The sun is fully up, about 7 degrees above the horizon now. It has finally begun warming the upper atmosphere in earnest, so the surface temperature is slowly climbing. There have also been some thin cloud covers which help keep it warm, but haven't totally obscured the sun. I have taken over a small met duty--the daily changing of the sun cards. There is a beautiful instrument here called the Campbell Stokes Sunshine Recorder. It consists of two glass spheres, each about 3 inches across, each in a little brass stand. One faces south, the other north. A cardboard card slides into each stand behind the sphere, and as the sun makes its way around, the sphere focuses the light and burns a small mark in the card. When the sun is very strong (i.e., no clouds or anything else obscuring it), it will burn right through the card. When its faint but still visible, it just burns a little mark into the front of the card. When its cloudy, there isn't any mark at all. The two cards get changed every day at 0 GMT, and the previous day's cards are inspected to derive hours of sunshine for that day.
It almost feels like summer, as everyone who has ever driven a cat is out driving now. The area between the dome and the hypertats, and out onto the skiway looks like LA to me--a haze of exhaust hangs over the region. They have even gotten out the "6s" (D-6, a very large cat) for skiway grooming. These vehicles can move faster than 3mph, so we stay on our toes out there.
It briefly warmed up to about -40, so I eagerly switched over to some lighter ECW. I had acted too hastily, as a few days later it was back to 80. I have been sorting through my clothes and other personal items, trying to decide what to leave here in skua (about half), what to ship home (about half), and what to take with me travelling (almost nothing).
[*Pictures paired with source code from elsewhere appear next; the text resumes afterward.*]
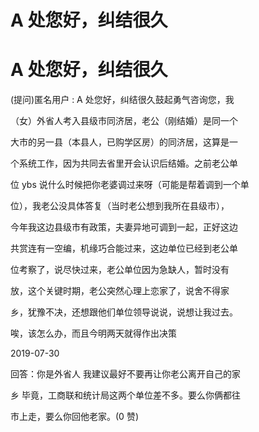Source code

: # A 处您好，纠结很久

# A 处您好，纠结很久

(提问)匿名用户 : A 处您好，纠结很久鼓起勇气咨询您，我

（女）外省人考入县级市同济居，老公（刚结婚）是同一个

大市的另一县（本县人，已购学区房）的同济居，这算是一

个系统工作，因为共同去省里开会认识后结婚。之前老公单

位 ybs 说什么时候把你老婆调过来呀（可能是帮着调到一个单

位），我老公没具体答复（当时老公想到我所在县级市），

今年我这边县级市有政策，夫妻异地可调到一起，正好这边

共赏连有一空编，机缘巧合能过来，这边单位已经到老公单

位考察了，说尽快过来，老公单位因为急缺人，暂时没有

放，这个关键时期，老公突然心理上恋家了，说舍不得家

乡，犹豫不决，还想跟他们单位领导说说，说想让我过去。

唉，该怎么办，而且今明两天就得作出决策

2019-07-30

回答：你是外省人 我建议最好不要再让你老公离开自己的家

乡 毕竟，工商联和统计局这两个单位差不多。要么你俩都往

市上走，要么你回他老家。(0 赞)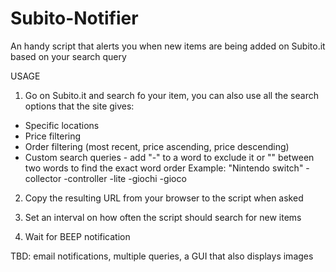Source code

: # Subito-Notifier
An handy script that alerts you when new items are being added on Subito.it based on your search query

USAGE

1) Go on Subito.it and search fo your item, you can also use all the search options that the site gives:
- Specific locations
- Price filtering
- Order filtering (most recent, price ascending, price descending)
- Custom search queries - add "-" to a word to exclude it or "" between two words to find the exact word order
Example: "Nintendo switch" -collector -controller -lite -giochi -gioco


2) Copy the resulting URL from your browser to the script when asked

3) Set an interval on how often the script should search for new items

4) Wait for BEEP notification


TBD: email notifications, multiple queries, a GUI that also displays images

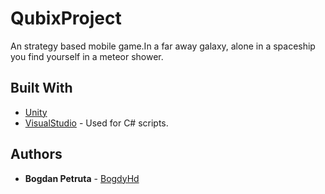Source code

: # QubixProject

An strategy based mobile game.In a far away galaxy, alone in a spaceship you find yourself in a meteor shower.

## Built With

* [Unity](https://unity.com)
* [VisualStudio](https://visualstudio.microsoft.com/vs/) - Used for C# scripts.

## Authors

* **Bogdan Petruta** - [BogdyHd](https://github.com/BogdyHd)
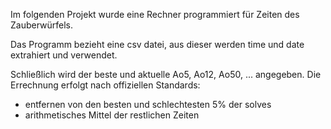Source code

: Im folgenden Projekt wurde eine Rechner programmiert für Zeiten des Zauberwürfels.

Das Programm bezieht eine csv datei, aus dieser werden time und date extrahiert und verwendet.

Schließlich wird der beste und aktuelle Ao5, Ao12, Ao50, ... angegeben.
Die Errechnung erfolgt nach offiziellen Standards:
- entfernen von den besten und schlechtesten 5% der solves
- arithmetisches Mittel der restlichen Zeiten
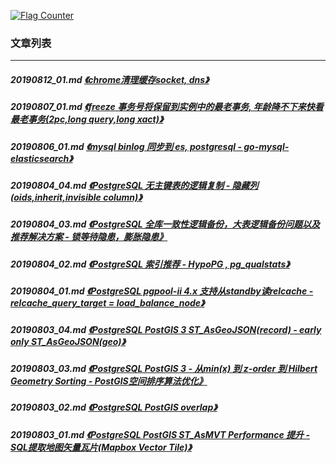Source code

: <a rel="nofollow" href="http://info.flagcounter.com/h9V1"  ><img src="http://s03.flagcounter.com/count/h9V1/bg_FFFFFF/txt_000000/border_CCCCCC/columns_2/maxflags_12/viewers_0/labels_0/pageviews_0/flags_0/"  alt="Flag Counter"  border="0"  ></a>  
  
### 文章列表  
----  
##### 20190812_01.md   [《chrome清理缓存socket, dns》](20190812_01.md)  
##### 20190807_01.md   [《freeze 事务号将保留到实例中的最老事务, 年龄降不下来快看最老事务(2pc,long query,long xact)》](20190807_01.md)  
##### 20190806_01.md   [《mysql binlog 同步到 es, postgresql - go-mysql-elasticsearch》](20190806_01.md)  
##### 20190804_04.md   [《PostgreSQL 无主键表的逻辑复制 - 隐藏列(oids,inherit,invisible column)》](20190804_04.md)  
##### 20190804_03.md   [《PostgreSQL 全库一致性逻辑备份，大表逻辑备份问题以及推荐解决方案 - 锁等待隐患，膨胀隐患》](20190804_03.md)  
##### 20190804_02.md   [《PostgreSQL 索引推荐 - HypoPG , pg_qualstats》](20190804_02.md)  
##### 20190804_01.md   [《PostgreSQL pgpool-ii 4.x 支持从standby读relcache - relcache_query_target = load_balance_node》](20190804_01.md)  
##### 20190803_04.md   [《PostgreSQL PostGIS 3 ST_AsGeoJSON(record) - early only ST_AsGeoJSON(geo)》](20190803_04.md)  
##### 20190803_03.md   [《PostgreSQL PostGIS 3 - 从min(x) 到 z-order 到 Hilbert Geometry Sorting - PostGIS空间排序算法优化》](20190803_03.md)  
##### 20190803_02.md   [《PostgreSQL PostGIS overlap》](20190803_02.md)  
##### 20190803_01.md   [《PostgreSQL PostGIS ST_AsMVT Performance 提升 - SQL提取地图矢量瓦片(Mapbox Vector Tile)》](20190803_01.md)  
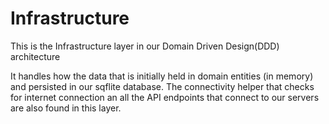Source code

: # Infrastructure

This is the Infrastructure layer in our Domain Driven Design(DDD) architecture

It handles how the data that is initially held in domain entities (in memory) and persisted in our sqflite database.
The connectivity helper that checks for internet connection an all the API endpoints that connect to our servers are also found in this layer.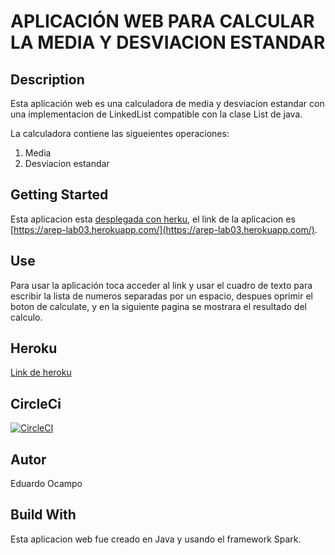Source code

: # APLICACIÓN WEB PARA CALCULAR LA MEDIA Y DESVIACION ESTANDAR

## Description
Esta aplicación web es una calculadora de media y desviacion estandar con una implementacion de LinkedList compatible con la clase List de java.

La calculadora contiene las sigueientes operaciones:

  1. Media
  2. Desviacion estandar	

## Getting Started
Esta aplicacion esta [desplegada con herku](https://arep-lab03.herokuapp.com/), el link de la aplicacion es [https://arep-lab03.herokuapp.com/](https://arep-lab03.herokuapp.com/).

## Use
Para usar la aplicación toca acceder al link y usar el cuadro de texto para escribir la lista de numeros separadas por un espacio, despues oprimir el boton de calculate, y en la siguiente pagina se mostrara el resultado del calculo.

## Heroku

[Link de heroku](https://dashboard.heroku.com/apps/arep-lab03)

## CircleCi

[![CircleCI](https://circleci.com/gh/eocampo2728/AREP-Lab03.svg?style=svg)](https://circleci.com/gh/eocampo2728/AREP-Lab03)

## Autor
Eduardo Ocampo

## Build With
Esta aplicacion web fue creado en Java y usando el framework Spark.
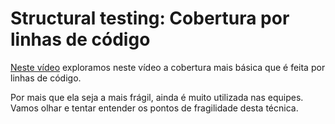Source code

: # Structural testing: Cobertura por linhas de código

[Neste vídeo](https://youtu.be/duMAgiBKx_Q) exploramos neste vídeo a cobertura mais básica que é feita por linhas de código.

Por mais que ela seja a mais frágil, ainda é muito utilizada nas equipes. Vamos olhar e tentar entender os pontos de fragilidade desta técnica.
A few of us managed to nab some small triwall boxes (normal sized cardboard boxes, made of the nice triwall cardboard) for packing both scientific equipment and data and our personal stuff.
I have a lot of paperwork type stuff that I've put off until the end. I've been quite busy updating the project manuals for the 6 experiments I run. I also have some paperwork to fill out for retrograding all the tapes and cds of data I've collected over the winter.
They will be shutting down the kitchen to "public" use in a couple days. Its hard for us to believe the first plane will be here in just 10 days. Everyone seems really emotional. Its an odd time. We are all anxious to get out of here, yet we are sad to leave. Its like a family--there are people you don't like as much, maybe look forward to not having to live with them. But I know that I will miss every single person here. I'll miss the closeness of this place. It is nice that we all decompress a bit in New Zealand. We'll likely be bumping into each other there for a while, making the separation a bit less abrupt.
People have all variety of travel plans. Some spending just a few weeks before going home, some perhaps a year. Many of the crew are coming back for next winter, so they have only a few months to relax and also take care of any business back home.
I am scheduled to leave on the 29th of October, although I highly doubt we will get out that day, due to the variablities of the weather at this time of year. I will probably continue to write occasional journals of my travels, so here's a heads up to folks that aren't interested in that.
I find it hard to sum up this year. Its exactly what I was hoping for, and more in many ways. I knew it would be a bit of a pressure cooker, that we would all be forced to really look at ourselves and hopefully grow from that. I think I have, but its hard to have perspective while I'm still here. And I wonder if the things I've learned will stick when I'm back in the real world.